Nigerian actress (born 1982)

Queen Nwokoye (born 11 August 1982) is a Nigerian actress. She is best known for starring as the lead character in a 2014 film titled Chetanna which earned her a "Best Actress" nomination at the 11th Africa Movie Academy Awards.

==Early life and education==
Nwokoye was born in Lagos State into a Catholic family, but she hails from Anambra State, located in the southeastern region of Nigeria. She started her Education at Air Force primary school. She completed her secondary school education at Queen's College Enugu, before she proceeded to Nnamdi Azikiwe University Awka, Anambra state where she studied Sociology and Anthropology. She grew up with the ambition of becoming a Lawyer.
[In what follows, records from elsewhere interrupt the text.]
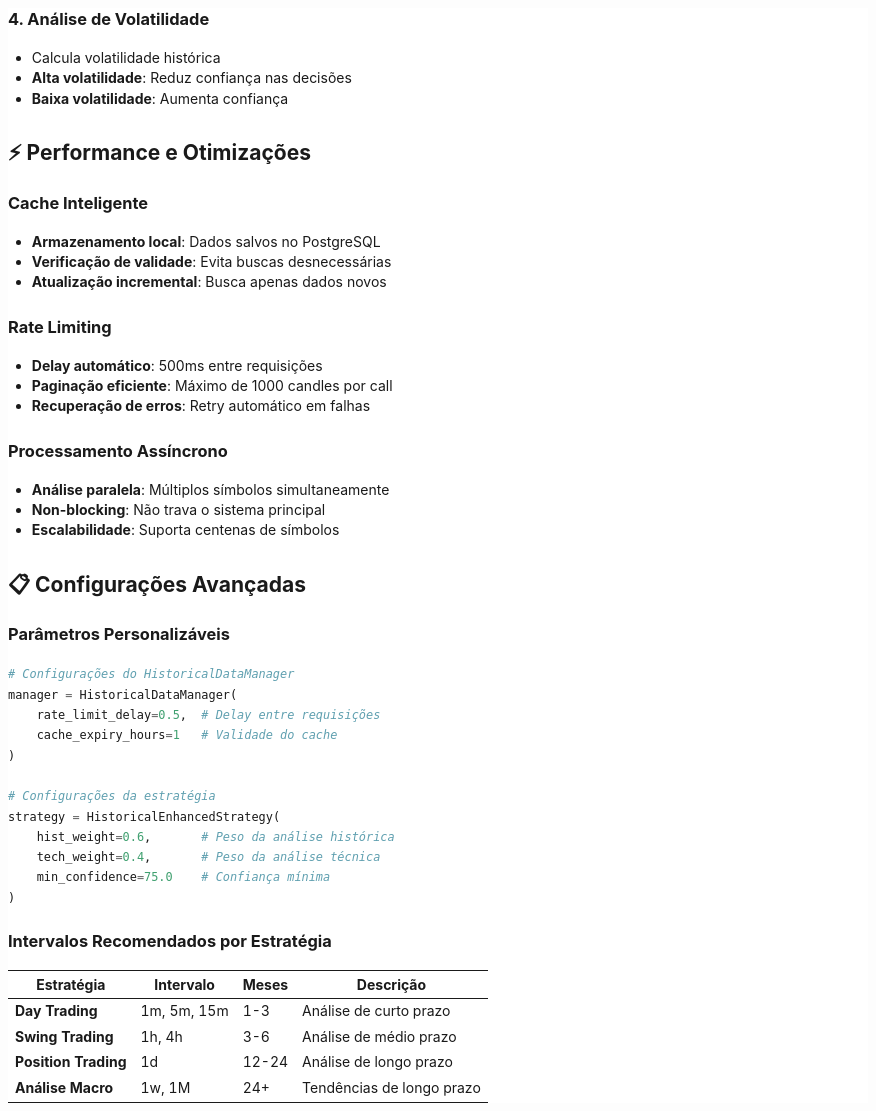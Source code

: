 ### 4. Análise de Volatilidade
- Calcula volatilidade histórica
- **Alta volatilidade**: Reduz confiança nas decisões
- **Baixa volatilidade**: Aumenta confiança

## ⚡ Performance e Otimizações

### Cache Inteligente
- **Armazenamento local**: Dados salvos no PostgreSQL
- **Verificação de validade**: Evita buscas desnecessárias
- **Atualização incremental**: Busca apenas dados novos

### Rate Limiting
- **Delay automático**: 500ms entre requisições
- **Paginação eficiente**: Máximo de 1000 candles por call
- **Recuperação de erros**: Retry automático em falhas

### Processamento Assíncrono
- **Análise paralela**: Múltiplos símbolos simultaneamente
- **Non-blocking**: Não trava o sistema principal
- **Escalabilidade**: Suporta centenas de símbolos

## 📋 Configurações Avançadas

### Parâmetros Personalizáveis

```python
# Configurações do HistoricalDataManager
manager = HistoricalDataManager(
    rate_limit_delay=0.5,  # Delay entre requisições
    cache_expiry_hours=1   # Validade do cache
)

# Configurações da estratégia
strategy = HistoricalEnhancedStrategy(
    hist_weight=0.6,       # Peso da análise histórica
    tech_weight=0.4,       # Peso da análise técnica
    min_confidence=75.0    # Confiança mínima
)
```

### Intervalos Recomendados por Estratégia

| Estratégia | Intervalo | Meses | Descrição |
|------------|-----------|-------|-----------|
| **Day Trading** | 1m, 5m, 15m | 1-3 | Análise de curto prazo |
| **Swing Trading** | 1h, 4h | 3-6 | Análise de médio prazo |
| **Position Trading** | 1d | 12-24 | Análise de longo prazo |
| **Análise Macro** | 1w, 1M | 24+ | Tendências de longo prazo |
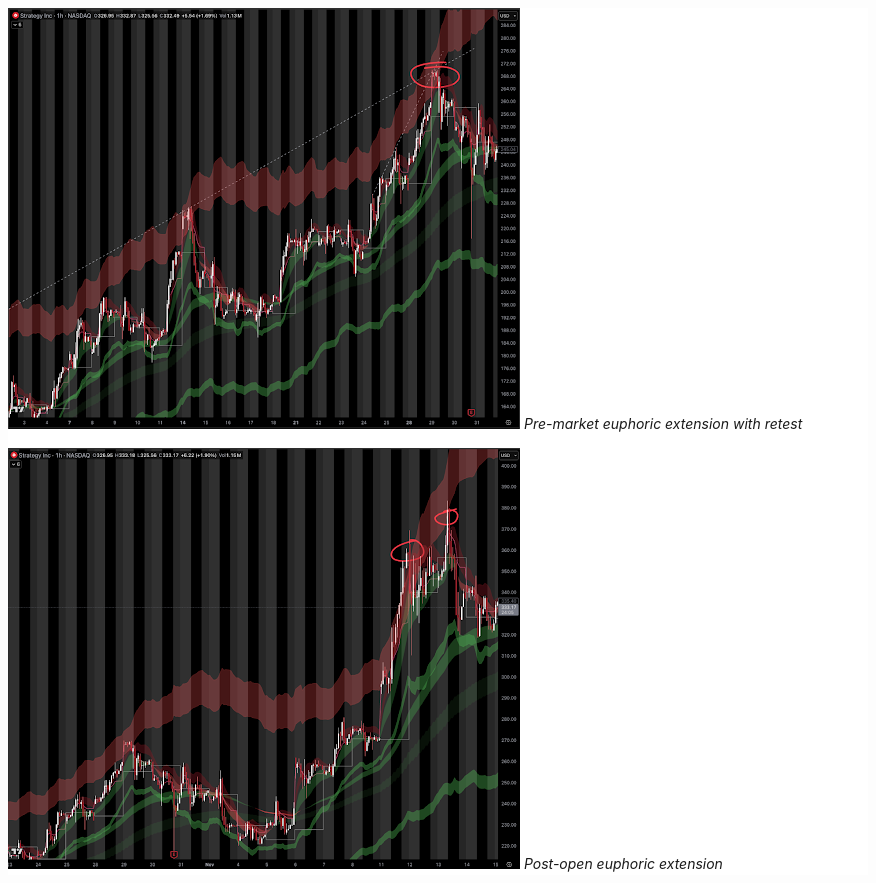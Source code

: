 ![Euphoric Example 2](../images/lingua%20image%208.png)
*Pre-market euphoric extension with retest*

![Euphoric Example 3](../images/lingua%20image%209.png)
*Post-open euphoric extension*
During her time at the university, Nwokoye competed in several pageants, including Miss Royal Crown, Miss Nigeria, and Miss Eastern Campus, winning the latter.

==Career==
Since making her acting debut in 2004 in a film titled Nna Men, Nwokoye has gone on to star in several Nigerian films, winning awards and earning nominations.

==Filmography==

- Nna Men (2004)
- His Majesty (2004)
- The Girl is Mine (2004)
- Security Risk (2004)
- Save The Baby (2005)
- Back Drop (2005)
- Speak The Word (2006) as Gertrude
- My Girlfriend (2006)
- Last Kobo (2006) as Esther
- Lady of Faith (2006)
- Disco Dance (2006) as Ify
- Clash of Interest (2006) as Marcellina
- The Last Supper (2007) as Ifeoma
- When You Are Mine (2007) as Joyce
- The Cabals (2007)
- Show Me Heaven (2007) as Theresa
- Short of Time (2007) as Mirabel
- Sand in My Shoes (2007)
- Powerful Civilian (2007) as Linda
- Old Cargos (2007)
- My Everlasting Love (2007) as Nancy
- Confidential Romance (2007) as Joyce
- The Evil Queen (2008)
- Temple of Justice (2008)
- Onoja (2008) as Princess
- Heart of a Slave (2008) as Odochi
- Female Lion (2008) as Cindy
- Angelic Bride (2008) as Lilian
- Prince of The Niger (2009) as Kate
- Personal Desire (2009)
- League of Gentlemen (2009) as Tamara
- Last Mogul of the League (2009) as Tamara
- Jealous Friend (2009)
- Makers of Justice (2010) as Cynthia
- Mirror of Life (2011)
- End of Mirror of Life (2011)
- Chetanna (2014)
- Nkwocha (2012)
- Ekwonga (2013)
- Ada Mbano (2014)
- Pretty Liars 1 (2014) as Alice
- Pretty Liars 2 (2014)
- Unbeatable Liars 1 (2014)
- Unbeatable Liars 2 (2014)
- Agaracha (2016) as Agarachi
- New Educated Housewife (2017)
- Blind Bartimus (2015)

- Ada Mbano Reloaded
- Ada Mbano in london
- Evil Coffin (2016)
- Heart of Gold (2019)
- Royal Ghost (2021)
- Love is Enough (2022) as Oluchi
- Strained (2023) as Abigail
- Sweet Jezebel (2023) as Lola

==Awards and nominations==

| Year | Award ceremony | Prize | Result | Ref |
| 2011 | 2011 Best of Nollywood Awards | Best Supporting Actress in an English Movie | Nominated |  |
| Fresh Scandal Free Actress | Won |  |
| 2012 | Nollywood Movies Awards | Best Actress in an Indigenous Movie (non-English speaking language) | Nominated |  |
| 2013 | Best of Nollywood Awards | Best Lead Actress in an English Movie | Nominated |  |
| 2014 | Nollywood Movies Awards | Best Indigenous Actress | Nominated |  |
| 2015 | 11th Africa Movie Academy Awards | Best Actress in a Leading Role | Nominated |  |
| Zulu African Film Academy Awards | Best Actor Indigenous (Female) | Won |  |
| Best of Nollywood Awards | Best Actress in a Leading Role (Igbo) | Won |  |
| 2016 | City People Entertainment Awards | Face of Nollywood Award (English) | Won |  |
| 2017 | Best of Nollywood Awards | Best Supporting Actress –English | Nominated |  |
| 2017 | Africa Magic Viewers’Choice Award | Best Actress in a comedy movie or Series | Nomimated |
| 2018 | Nollywood Travel Film Festival Awards | Best Actress | {{Nominated |
| 2023 | Africa Magic Viewers' Choice Awards | Best Actress In A Drama, Movie Or TV Series | Nominated |  |

==Personal life==
Nwokoye is married to Oluchi Uzoma with whom she has a set of twin boys and a daughter.